The TVA sounded their sirens at ten-thirty that morning, just as they had said they would. Lilith sat in the attic beside the east window on a milking stool she had brought up from the barn. As the low moan climbed to a steady wail, she searched the rim of the valley for signs of the men, the sirens, but saw nothing.

          Her late husband John’s pocket watch lay open on the sill there in front of her. Lilith read the engraving on the inside of its shell, ‘Our thanks, for thirty years of service, Norfolk and Western Railway’. It was ten thirty-three. The wailing begun to ebb. She had twenty-seven minutes to change her mind.

          Lilith closed the watch and slipped it into her dress pocket.
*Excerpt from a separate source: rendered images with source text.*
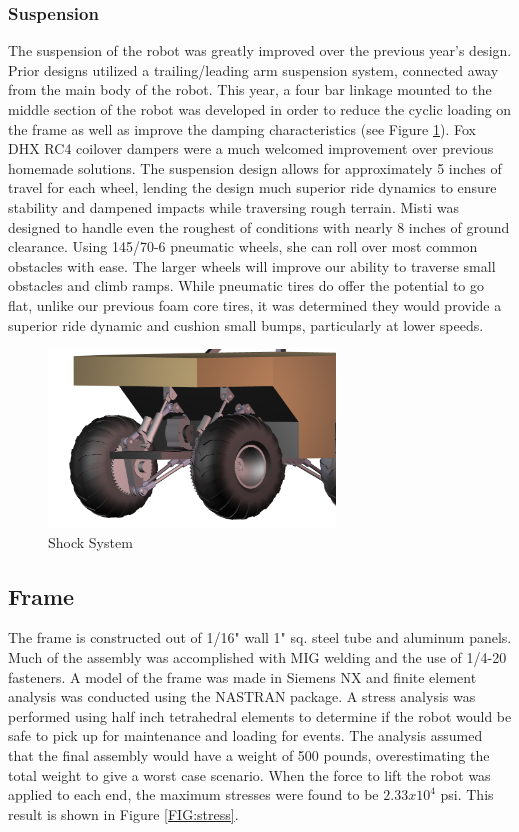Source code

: \subsubsection{Suspension}
The suspension of the robot was greatly improved over the previous year’s design. Prior designs utilized a trailing/leading arm suspension system, connected away from the main body of the robot. This year, a four bar linkage mounted to the middle section of the robot was developed in order to reduce the cyclic loading on the frame as well as improve the damping characteristics  (see Figure \ref{FIG:Shock}). Fox DHX RC4 coilover dampers were a much welcomed improvement over previous homemade solutions. The suspension design allows for approximately 5 inches of travel for each wheel, lending the design much superior ride dynamics to ensure stability and dampened impacts while traversing rough terrain.
Misti was designed to handle even the roughest of conditions with nearly 8 inches of ground clearance. Using 145/70-6 pneumatic wheels, she can roll over most common obstacles with ease. The larger wheels will improve our ability to traverse small obstacles and climb ramps. While pneumatic tires do offer the potential to go flat, unlike our previous foam core tires, it was determined they would provide a superior ride dynamic and cushion small bumps, particularly at lower speeds.
\begin{figure}[H]
\begin{center}
\includegraphics[width=3in]{./Pics/Suspension-Far.png}
\caption{Shock System}
\label{FIG:Shock}
\end{center}
\end{figure}



\subsection{Frame}
The frame is constructed out of 1/16" wall 1" sq. steel tube and aluminum panels. Much of the assembly was accomplished with MIG welding and the use of 1/4-20 fasteners. A model of the frame was made in Siemens NX and finite element analysis was conducted using the NASTRAN package. A stress analysis was performed using half inch tetrahedral elements to determine if the robot would be safe to pick up for maintenance and loading for events. The analysis assumed that the final assembly would have a weight of 500 pounds, overestimating the total weight to give a worst case scenario. When the force to lift the robot was applied to each end, the maximum stresses were found to be $2.33x10^4$ psi. This result is shown in Figure \ref{FIG:stress}.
She went downstairs and out on to the porch. ‘It’s a fine spring morning,’ John would have said. And it was, too, cool and crisp, not a cloud in the sky.

          Lilith followed the stones that John had set for her, to a fenced garden, where a dozen gray statues—angels and Saints mostly—stood among beds that had yet to bloom.
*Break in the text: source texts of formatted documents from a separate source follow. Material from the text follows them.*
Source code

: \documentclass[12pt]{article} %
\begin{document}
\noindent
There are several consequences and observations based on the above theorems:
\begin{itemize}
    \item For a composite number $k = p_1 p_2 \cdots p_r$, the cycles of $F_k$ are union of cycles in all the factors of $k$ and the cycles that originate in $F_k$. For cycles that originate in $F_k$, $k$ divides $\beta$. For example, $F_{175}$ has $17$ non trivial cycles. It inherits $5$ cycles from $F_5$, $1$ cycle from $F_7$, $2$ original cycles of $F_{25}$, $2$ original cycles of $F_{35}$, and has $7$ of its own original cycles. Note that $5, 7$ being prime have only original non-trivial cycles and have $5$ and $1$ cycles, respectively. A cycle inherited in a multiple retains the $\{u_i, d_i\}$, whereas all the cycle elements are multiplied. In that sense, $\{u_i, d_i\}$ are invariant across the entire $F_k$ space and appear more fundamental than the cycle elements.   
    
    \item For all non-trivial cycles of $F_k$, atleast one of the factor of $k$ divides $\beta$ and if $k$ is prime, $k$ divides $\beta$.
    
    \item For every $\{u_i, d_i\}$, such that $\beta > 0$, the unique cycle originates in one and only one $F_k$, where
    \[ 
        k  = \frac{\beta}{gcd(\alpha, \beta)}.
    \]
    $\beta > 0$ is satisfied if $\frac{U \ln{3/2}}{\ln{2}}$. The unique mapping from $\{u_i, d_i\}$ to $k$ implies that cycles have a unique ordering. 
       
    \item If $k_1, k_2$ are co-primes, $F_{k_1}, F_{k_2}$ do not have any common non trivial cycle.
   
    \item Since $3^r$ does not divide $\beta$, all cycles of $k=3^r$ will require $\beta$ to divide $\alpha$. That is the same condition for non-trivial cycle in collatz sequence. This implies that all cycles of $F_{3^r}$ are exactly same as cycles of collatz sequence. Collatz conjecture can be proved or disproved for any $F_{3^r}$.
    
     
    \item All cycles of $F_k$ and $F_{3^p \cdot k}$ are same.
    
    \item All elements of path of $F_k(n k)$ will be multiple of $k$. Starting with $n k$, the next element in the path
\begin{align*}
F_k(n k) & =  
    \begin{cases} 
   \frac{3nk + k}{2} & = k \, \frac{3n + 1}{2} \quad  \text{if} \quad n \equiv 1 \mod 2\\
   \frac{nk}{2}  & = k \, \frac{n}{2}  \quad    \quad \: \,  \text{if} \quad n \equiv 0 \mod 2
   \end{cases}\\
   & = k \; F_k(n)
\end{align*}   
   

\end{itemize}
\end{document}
          Lilith had had John buried in the garden, beneath a willow they planted together when he first went to work for Norfolk and Western.  He had made a three stone bench, too, enormous and silly beside the little whip of tree. ‘I’ll drink sweet-tea and catch up on my reading under this tree some day,’ he had said.
         
          Lilith smiled. How little he knew. That was exactly what John had been doing when his heart had failed him two years ago.

          She sat down on the bench beside her husband and the tree.

          Had the statues always had their heads bowed like that?

          Lilith couldn’t remember. She took John’s watch from her pocket. Ten fifty-three. Seven minutes.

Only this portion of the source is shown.